— TASK PROMPT —
Across the records below, how many lines include the string "Project"? State the number and nothing more.
──────── GIVEN RECORDS
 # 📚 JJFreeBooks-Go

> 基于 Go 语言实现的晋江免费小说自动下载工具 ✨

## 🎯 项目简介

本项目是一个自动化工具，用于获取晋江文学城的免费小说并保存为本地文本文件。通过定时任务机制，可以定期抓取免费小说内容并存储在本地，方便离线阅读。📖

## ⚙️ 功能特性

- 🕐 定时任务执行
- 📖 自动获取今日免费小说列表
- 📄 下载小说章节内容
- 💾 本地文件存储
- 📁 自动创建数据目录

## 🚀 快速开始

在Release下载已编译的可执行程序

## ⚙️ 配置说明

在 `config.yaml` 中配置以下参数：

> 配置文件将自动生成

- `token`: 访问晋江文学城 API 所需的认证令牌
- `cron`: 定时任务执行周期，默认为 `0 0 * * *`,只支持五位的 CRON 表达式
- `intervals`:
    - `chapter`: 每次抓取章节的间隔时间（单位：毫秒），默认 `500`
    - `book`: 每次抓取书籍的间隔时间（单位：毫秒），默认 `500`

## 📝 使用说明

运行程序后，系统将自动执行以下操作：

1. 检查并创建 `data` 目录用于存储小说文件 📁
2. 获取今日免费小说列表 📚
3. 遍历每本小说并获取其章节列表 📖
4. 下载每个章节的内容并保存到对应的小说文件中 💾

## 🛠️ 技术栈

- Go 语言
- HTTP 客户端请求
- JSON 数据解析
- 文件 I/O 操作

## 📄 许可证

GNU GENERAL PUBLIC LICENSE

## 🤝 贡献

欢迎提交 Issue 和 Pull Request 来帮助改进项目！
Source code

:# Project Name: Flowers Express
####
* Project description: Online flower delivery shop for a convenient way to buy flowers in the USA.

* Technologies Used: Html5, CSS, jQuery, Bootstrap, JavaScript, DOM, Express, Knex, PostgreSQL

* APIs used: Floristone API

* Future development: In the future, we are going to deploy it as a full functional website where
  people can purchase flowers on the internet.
────────────────
— TASK OUTPUT —
2